Stored data entries:
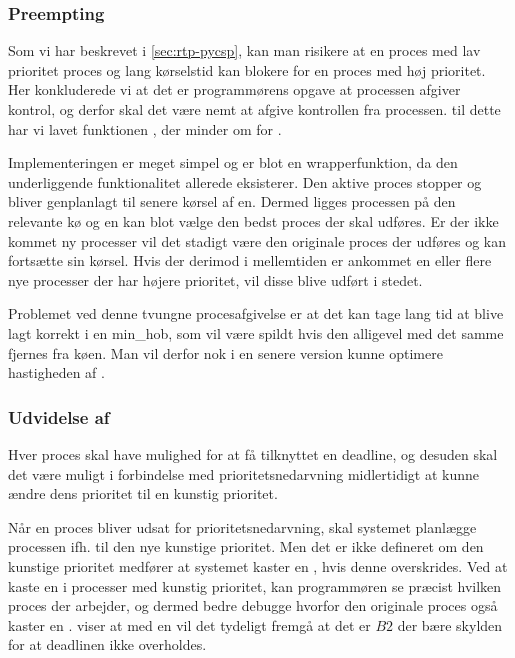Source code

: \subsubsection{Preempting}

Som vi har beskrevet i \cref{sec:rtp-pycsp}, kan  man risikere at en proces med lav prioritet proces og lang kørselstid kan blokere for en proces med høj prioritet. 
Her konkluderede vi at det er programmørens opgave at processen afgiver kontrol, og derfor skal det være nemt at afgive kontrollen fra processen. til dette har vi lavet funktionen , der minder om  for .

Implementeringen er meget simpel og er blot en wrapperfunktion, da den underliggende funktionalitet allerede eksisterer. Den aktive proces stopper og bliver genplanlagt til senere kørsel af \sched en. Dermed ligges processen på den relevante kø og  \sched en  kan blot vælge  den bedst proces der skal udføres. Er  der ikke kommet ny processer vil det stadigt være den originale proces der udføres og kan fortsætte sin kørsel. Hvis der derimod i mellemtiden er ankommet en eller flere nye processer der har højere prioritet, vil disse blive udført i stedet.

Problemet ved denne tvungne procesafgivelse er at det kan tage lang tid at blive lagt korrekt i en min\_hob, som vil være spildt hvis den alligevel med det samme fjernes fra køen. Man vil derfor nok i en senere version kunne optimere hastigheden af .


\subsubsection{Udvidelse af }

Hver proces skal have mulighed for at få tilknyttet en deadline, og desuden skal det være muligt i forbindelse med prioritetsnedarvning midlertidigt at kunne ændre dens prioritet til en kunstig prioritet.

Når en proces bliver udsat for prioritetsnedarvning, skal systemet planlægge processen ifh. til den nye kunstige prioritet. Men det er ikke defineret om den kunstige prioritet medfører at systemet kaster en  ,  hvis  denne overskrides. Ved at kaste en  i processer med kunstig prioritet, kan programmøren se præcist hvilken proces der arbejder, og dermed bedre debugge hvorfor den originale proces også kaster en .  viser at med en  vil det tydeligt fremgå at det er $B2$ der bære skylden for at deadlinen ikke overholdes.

_TRY IT:_
In this exercise, set down all of the data exactly, without the pictures.

_EXPECTED OUTPUT:_
Source code

: \subsubsection{Preempting}

Som vi har beskrevet i \cref{sec:rtp-pycsp}, kan  man risikere at en proces med lav prioritet proces og lang kørselstid kan blokere for en proces med høj prioritet. 
Her konkluderede vi at det er programmørens opgave at processen afgiver kontrol, og derfor skal det være nemt at afgive kontrollen fra processen. til dette har vi lavet funktionen , der minder om  for .

Implementeringen er meget simpel og er blot en wrapperfunktion, da den underliggende funktionalitet allerede eksisterer. Den aktive proces stopper og bliver genplanlagt til senere kørsel af \sched en. Dermed ligges processen på den relevante kø og  \sched en  kan blot vælge  den bedst proces der skal udføres. Er  der ikke kommet ny processer vil det stadigt være den originale proces der udføres og kan fortsætte sin kørsel. Hvis der derimod i mellemtiden er ankommet en eller flere nye processer der har højere prioritet, vil disse blive udført i stedet.

Problemet ved denne tvungne procesafgivelse er at det kan tage lang tid at blive lagt korrekt i en min\_hob, som vil være spildt hvis den alligevel med det samme fjernes fra køen. Man vil derfor nok i en senere version kunne optimere hastigheden af .


\subsubsection{Udvidelse af }

Hver proces skal have mulighed for at få tilknyttet en deadline, og desuden skal det være muligt i forbindelse med prioritetsnedarvning midlertidigt at kunne ændre dens prioritet til en kunstig prioritet.

Når en proces bliver udsat for prioritetsnedarvning, skal systemet planlægge processen ifh. til den nye kunstige prioritet. Men det er ikke defineret om den kunstige prioritet medfører at systemet kaster en  ,  hvis  denne overskrides. Ved at kaste en  i processer med kunstig prioritet, kan programmøren se præcist hvilken proces der arbejder, og dermed bedre debugge hvorfor den originale proces også kaster en .  viser at med en  vil det tydeligt fremgå at det er $B2$ der bære skylden for at deadlinen ikke overholdes.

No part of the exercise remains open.